By contrast, the DDP ministers and some from the Zentrum (especially Erzberger) subscribed to a liberal, market-oriented view of the economy. According to this approach, the main goal of economic policy was to maximise productivity. This implied a rapid dismantling of the command economy that had been created during the war years, as well as an end to capital- and currency-controls and to trade barriers.

Things were complicated further by a third school of thought that dominated thinking by many in the Reichswirtschaftsamt at the time, notably that of Walther Rathenau and Wichard von Moellendorff. This concept of Gemeinwirtschaftspolitik combined private property rights with a strong element of central planning and a forced syndication (i.e. association) of industries organised by the state. All those involved in the production processes, including the workers, were supposed to play a role in the administration of these industries. Government control of foreign trade also was a key aspect of this policy.

These three approaches to economic policy were almost mutually exclusive. Bauer (Labour) and Schmidt (Food) subscribed to views based on the Erfurter Programm. Gothein, Schiffer and Dernburg (Finance) were free-market liberals. Wissell (Economic Affairs) advocated the Gemeinwirtschaftspolitik. To avoid a serious confrontation, the coalition partners kept the economic policies of the cabinet intentionally vague. This became evident in Scheidemann's Regierungserklärung of 13 February which steered clear of topics like foreign trade or the currency altogether. Although this prevented a clash over the cabinet's internal differences, it meant that important decisions on economic policies were not taken by the cabinet but left to individual ministers who would then often come into conflict with each other. This tendency was reinforced by the constitutional equality of the ministers. A direct result were bitter disputes over who was in charge of specific policy issues, made worse by personal animosities between some of the ministers.

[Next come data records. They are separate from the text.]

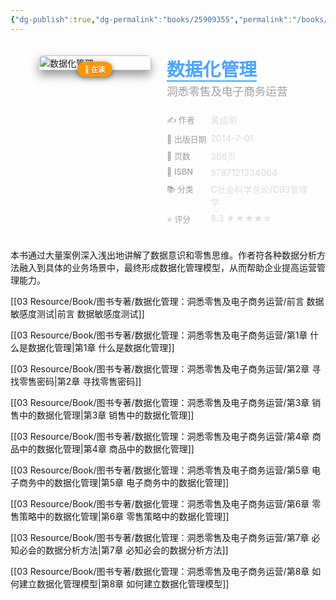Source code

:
 ```yaml
---
{"dg-publish":true,"dg-permalink":"books/25909355","permalink":"/books/25909355/","title":"数据化管理","metatags":{"description":"《数据化管理：洞悉零售及电子商务运营》讲述了两个年轻人在大公司销售、商品、电商、数据等部门工作的故事，通过大量案例深入浅出地讲解了数据意识和零售思维。作者将各种数据分析方法融入到具体的业务场景中，最终形成数据化管理模型，从而帮助企业提高运营管理能力。《数据化管理：洞悉零售及电子商务运营》全部案例均基于Excel，每个人都能快速上手应用并落地。","og:site_name":"DavonOs","og:title":"数据化管理","og:type":"book","og:url":"https://zuji.eu.org/books/25909355","og:image":"https://cdn.weread.qq.com/outpic/131/3000001131.jpg","og:image:width":"50","og:image:alt":"bookcover"}}
---
```



<span><span></span></span><div class="book-info-container" style="display: flex; gap: 25px; align-items: flex-start;padding: 20px; border-radius: 12px;"><span></span><div class="cover-col" style="flex: 0 0 180px; position: relative;"><span></span><img src="https://cdn.weread.qq.com/outpic/131/3000001131.jpg" style="width: 100%; border-radius: 6px;box-shadow: 0 8px 15px rgba(0,0,0,0.4);" alt="数据化管理"><div style="position: absolute; bottom: -10px; left: 50%; transform: translateX(-50%);background: #ff9800;color: #fff; padding: 4px 12px;border-radius: 20px; font-size: 0.8em; font-weight: bold;white-space: nowrap; box-shadow: 0 2px 8px rgba(0,0,0,0.5); z-index: 1;text-shadow: 0 1px 1px rgba(0,0,0,0.3);"><span>📖 在读</span></div></div><div class="info-col" style="flex: 1; min-width: 0;"><span></span><div style="margin-bottom: 15px;"><span></span><h1 style="font-size: 1.8rem; font-weight: 800;margin: 0 0 5px 0;color: #e0e0e0;"><span></span><a href="https://book.douban.com/subject/25909355/" target="_blank" style="color: #4da6ff; text-decoration: none;border-bottom: 2px solid #4da6ff;"><span>数据化管理</span></a></h1><div style="font-size: 1.1rem;color: #a0a0a0;font-weight: 500;line-height: 1.4;margin-top: 0;"><span>洞悉零售及电子商务运营</span></div></div><div style="width: 100%;margin-top: 15px;display: flex;flex-direction: column;gap: 8px;"><span></span><div class="info-row" style="display: flex;align-items: flex-start;"><span></span><div style="width: 30%;color: #a0a0a0;font-weight: 500;font-size: 0.92em;"><span>✍️ 作者</span></div><div style="flex: 1;font-weight: 500;color: #e0e0e0;"><span>黄成明</span></div></div><div class="info-row" style="display: flex;align-items: flex-start;"><span></span><div style="width: 30%;color: #a0a0a0;font-weight: 500;font-size: 0.92em;"><span>📅 出版日期</span></div><div style="flex: 1;font-weight: 500;color: #e0e0e0;">2014-7-01</div></div><div class="info-row" style="display: flex;align-items: flex-start;"><span></span><div style="width: 30%;color: #a0a0a0;font-weight: 500;font-size: 0.92em;"><span>📄 页数</span></div><div style="flex: 1;font-weight: 500;color: #e0e0e0;"><span>306页</span></div></div><div class="info-row" style="display: flex;align-items: flex-start;"><span></span><div style="width: 30%;color: #a0a0a0;font-weight: 500;font-size: 0.92em;"><span>🔢 ISBN</span></div><div style="flex: 1;font-weight: 500;color: #e0e0e0;"><span>9787121234064</span></div></div><div class="info-row" style="display: flex;align-items: flex-start;"><span></span><div style="width: 30%;color: #a0a0a0;font-weight: 500;font-size: 0.92em;"><span>📚 分类</span></div><div style="flex: 1;font-weight: 500;color: #e0e0e0;"><span>C社会科学总论/C93管理学</span></div></div><div class="info-row" style="display: flex;align-items: flex-start;"><span></span><div style="width: 30%;color: #a0a0a0;font-weight: 500;font-size: 0.92em;"><span>⭐ 评分</span></div><div style="flex: 1;font-weight: 500;color: #e0e0e0;"><span>8.3 ★★★★☆</span></div></div></div></div></div>

本书通过大量案例深入浅出地讲解了数据意识和零售思维。作者符各种数据分析方法融入到具体的业务场景中，最终形成数据化管理模型，从而帮助企业提高运营管理能力。

[[03 Resource/Book/图书专著/数据化管理：洞悉零售及电子商务运营/前言 数据敏感度测试\|前言 数据敏感度测试]]

[[03 Resource/Book/图书专著/数据化管理：洞悉零售及电子商务运营/第1章 什么是数据化管理\|第1章 什么是数据化管理]]

[[03 Resource/Book/图书专著/数据化管理：洞悉零售及电子商务运营/第2章 寻找零售密码\|第2章 寻找零售密码]]

[[03 Resource/Book/图书专著/数据化管理：洞悉零售及电子商务运营/第3章 销售中的数据化管理\|第3章 销售中的数据化管理]]

[[03 Resource/Book/图书专著/数据化管理：洞悉零售及电子商务运营/第4章 商品中的数据化管理\|第4章 商品中的数据化管理]]

[[03 Resource/Book/图书专著/数据化管理：洞悉零售及电子商务运营/第5章 电子商务中的数据化管理\|第5章 电子商务中的数据化管理]]

[[03 Resource/Book/图书专著/数据化管理：洞悉零售及电子商务运营/第6章 零售策略中的数据化管理\|第6章 零售策略中的数据化管理]]

[[03 Resource/Book/图书专著/数据化管理：洞悉零售及电子商务运营/第7章 必知必会的数据分析方法\|第7章 必知必会的数据分析方法]]

[[03 Resource/Book/图书专著/数据化管理：洞悉零售及电子商务运营/第8章 如何建立数据化管理模型\|第8章 如何建立数据化管理模型]]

Scheidemann's Regierungserklärung (government programme) included policies such as improvements in educational standards, the establishment of a people's army, adequate provision for war widows and war-wounded servicemen, establishing the universal right of association in the constitution, acquiring new land for settlement, heavy taxation of wartime profits, and making a start to the planned improvement "of public health, protection of mothers, and care of children and young people."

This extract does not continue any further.